Franzoni, in mobilità i 155 lavoratori

Situazione drammatica. Le reazioni sulla stampa

lunedì 19 maggio 2008
Si è aperta ufficialmente la procedura di mobilità per i 155 lavoratori dello stabilimento tranese della Franzoni Filati. La comunicazione ufficiale è stata inoltrata venerdì dall'azienda alla Agenzia regionale per il lavoro, alla Provincia di Bari ed ai sindacati.

La mobilità potrebbe significare, per i dipendenti della sede di Trani, la perdita di ogni possibilità di ottenere un posto di lavoro in una eventuale azienda alternativa da insediare in quel posto (cosa molto difficile).

Fino a qualche anno fa la Franzoni Filati era uno dei più importanti gruppi cotonieri nazionali, con cinque stabilimenti in Italia, fra cui Trani. Dopo aver compiuto importanti investimenti per lo sviluppo dei suoi stabilimenti, la Franzoni ha cominciato a chiudere con sensibili perdite di bilancio che hanno prodotto, oltre ad una riduzione degli investimenti, la chiusura di tutte le sedi ad eccezione di quella centrale di Esine.

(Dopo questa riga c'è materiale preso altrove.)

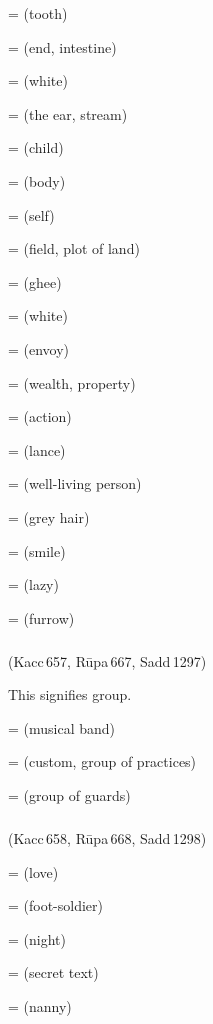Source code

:  =  (tooth)\par
{} =  (end, intestine)\par
{} =  (white)\par
{} =  (the ear, stream)\par
{} =  (child)\par
{} =  (body)\par
{} =  (self)\par
{} =  (field, plot of land)\par
{} =  (ghee)\par
{} =  (white)\par
{} =  (envoy)\par
{} =  (wealth, property)\par
{} =  (action)\par
{} =  (lance)\par
{} =  (well-living person)\par
{} =  (grey hair)\par
{} =  (smile)\par
{} =  (lazy)\par
{} =  (furrow)\par

\subparagraph*{} (Kacc\,657, R\=upa\,667, Sadd\,1297)\label{pacckx:dnitta}

This  signifies group.

 =  (musical band)\par
{} =  (custom, group of practices)\par
{} =  (group of guards)\par

\subparagraph*{} (Kacc\,658, R\=upa\,668, Sadd\,1298)\label{pacckx:tti}\label{pacckx:ti}

 =  (love)\par
{} =  (foot-soldier)\par
{} =  (night)\par
{} =  (secret text)\par
{} =  (nanny)\par

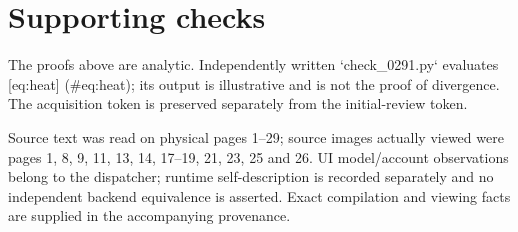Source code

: \documentclass[10pt]{article}
\begin{document}
\section*{Supporting checks}
The proofs above are analytic. Independently written `check\_0291.py` evaluates [eq:heat] (\#eq:heat); its output is illustrative and is not the proof of divergence. The acquisition token is preserved separately from the initial-review token.\par
Source text was read on physical pages 1–29; source images actually viewed were pages 1, 8, 9, 11, 13, 14, 17–19, 21, 23, 25 and 26. UI model/account observations belong to the dispatcher; runtime self-description is recorded separately and no independent backend equivalence is asserted. Exact compilation and viewing facts are supplied in the accompanying provenance.\par
\end{document}
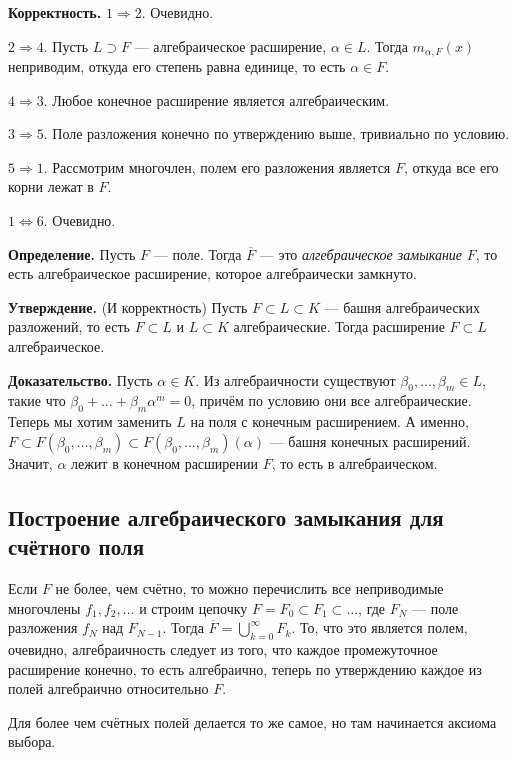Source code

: \textbf{Корректность.}
$1 \Rightarrow 2$. Очевидно.

$2 \Rightarrow 4$. Пусть $L \supset F$ --- алгебраическое расширение, $\alpha \in L$.
Тогда $m_{\alpha, F}(x)$ неприводим, откуда его степень равна единице, то есть $\alpha \in F$.

$4 \Rightarrow 3$. Любое конечное расширение является алгебраическим.

$3 \Rightarrow 5$. Поле разложения конечно по утверждению выше, тривиально по условию.

$5 \Rightarrow 1$. Рассмотрим многочлен, полем его разложения является $F$, откуда все его корни лежат в $F$.

$1 \iff 6$. Очевидно.

\QED

\textbf{Определение.} Пусть $F$ --- поле.
Тогда $\overline F$ --- это \textit{алгебраическое замыкание} $F$, то есть алгебраическое расширение, которое алгебраически замкнуто.

\textbf{Утверждение.} (И корректность) Пусть $F \subset L \subset K$ --- башня алгебраических разложений, то есть $F \subset L$ и $L \subset K$ алгебраические.
Тогда расширение $F \subset L$ алгебраическое.

\textbf{Доказательство.} Пусть $\alpha \in K$.
\sloppy Из алгебраичности существуют $\beta_0, \dots, \beta_m \in L$, такие что $\beta_0 + \dots + \beta_m \alpha^m = 0$, причём по условию они все алгебраические.
Теперь мы хотим заменить $L$ на поля с конечным расширением.
А именно, $F \subset F(\beta_0, \dots, \beta_m) \subset F(\beta_0, \dots, \beta_m)(\alpha)$ --- башня конечных расширений.
Значит, $\alpha$ лежит в конечном расширении $F$, то есть в алгебраическом.

\QED

\subsection{Построение алгебраического замыкания для счётного поля}
Если $F$ не более, чем счётно, то можно перечислить все неприводимые многочлены $f_1, f_2, \dots$ и строим цепочку $F = F_0 \subset F_1 \subset \dots$, где $F_N$ --- поле разложения $f_N$ над $F_{N-1}$.
Тогда $\overline F = \bigcup_{k=0}^{\infty} F_k$.
То, что это является полем, очевидно, алгебраичность следует из того, что каждое промежуточное расширение конечно, то есть алгебраично, теперь по утверждению каждое из полей алгебраично относительно $F$.

Для более чем счётных полей делается то же самое, но там начинается аксиома выбора.

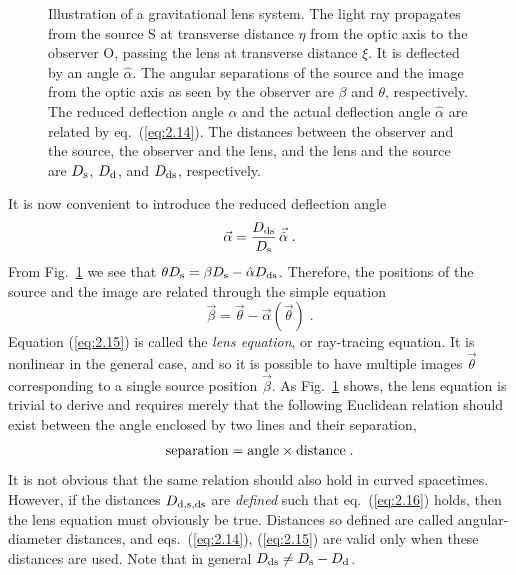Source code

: \documentclass[a4paper,10pt]{article} %
\begin{document}
\begin{figure}[ht] %
\begin{center}
\begin{minipage}[t]{0.6\hsize}
\end{minipage}
\end{center}
\caption{Illustration of a gravitational lens system. The light ray
  propagates from the source S at transverse distance $\eta$ from the
  optic axis to the observer O, passing the lens at transverse
  distance $\xi$. It is deflected by an angle $\hat\alpha$. The
  angular separations of the source and the image from the optic axis
  as seen by the observer are $\beta$ and $\theta$, respectively. The
  reduced deflection angle $\alpha$ and the actual deflection angle
  $\hat\alpha$ are related by eq.\ (\protect\ref{eq:2.14}). The
  distances between the observer and the source, the observer and the
  lens, and the lens and the source are $D_{\rm s}$, $D_{\rm d}$, and
  $D_{\rm ds}$, respectively.}
\label{NB:fig2.4}
\end{figure}

It is now convenient to introduce the reduced deflection angle
\begin{equation}
  \vec\alpha = \frac{D_{\rm ds}}{D_{\rm s}}\,\vec{\hat\alpha}\;.
\label{eq:2.14}
\end{equation}
From Fig.\ \ref{NB:fig2.4} we see that $\theta D_{\rm s}=\beta D_{\rm
s}-{\hat\alpha}D_{\rm ds}$. Therefore, the positions of the source and
the image are related through the simple equation
\begin{equation}
  \vec\beta = \vec\theta - \vec\alpha(\vec\theta)\;.
\label{eq:2.15}
\end{equation}
Equation (\ref{eq:2.15}) is called the {\em lens equation\/}, or
ray-tracing equation. It is nonlinear in the general case, and so it
is possible to have multiple images $\vec\theta$ corresponding to a
single source position $\vec\beta$. As Fig.\ \ref{NB:fig2.4} shows,
the lens equation is trivial to derive and requires merely that the
following Euclidean relation should exist between the angle enclosed
by two lines and their separation,
\begin{equation}
  {\rm separation} = {\rm angle}\times{\rm distance}\;.
\label{eq:2.16}
\end{equation}
It is not obvious that the same relation should also hold in curved
spacetimes. However, if the distances $D_{\rm d,s,ds}$ are {\em
defined\/} such that eq.\ (\ref{eq:2.16}) holds, then the lens
equation must obviously be true. Distances so defined are called
angular-diameter distances, and eqs.\ (\ref{eq:2.14}), (\ref{eq:2.15})
are valid only when these distances are used. Note that in general
$D_{\rm ds}\ne D_{\rm s}-D_{\rm d}$.
\end{document}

Lo stabilimento di Trani, aperto nel 1990 con i fondi della legge ex 488, ha patito la profonda crisi a cavallo tra il 2006 ed il 2007. Nel luglio scorso aveva cessato l'attività. A partire da settembre 2007, i dipendenti sono finiti in cassa integrazione straordinaria. Adesso il provvedimento di mobilità, accolto con preoccupazione un pò da tutti, come testimoniano le dichiarazioni raccolte dai giornali.

Sul "Corriere del Mezzogiorno", il rappresentante della Uilta Uil della Franzoni, Mimmo Cognetti ha dichiarato: «Per bloccare le procedure occorre trovare un'altra società disposta a riconvertire. Solo così la mobilità non andrebbe avanti e si potrebbe ottenere un periodo ulteriore di cassa integrazione. Se così non fosse, i dipendenti dal 17 settembre prossimo verrebbero messi in mobilità per un anno e poi stop».

Sulla "Gazzetta" è stato riportato un intervento del sindaco di Trani, Giuseppe Tarantini: «È una notizia che prima o poi ci aspettavamo. Noi stiamo andando avanti sperando, attraverso il rapporto con la Regione, di riuscire a dare una risposta alla domanda di occupazione di queste persone. Da soli non possiamo fare molto, ma stiamo mettendo a disposizione tutto quello che è possibile per cercare di andare incontro alle esigenze di queste famiglie».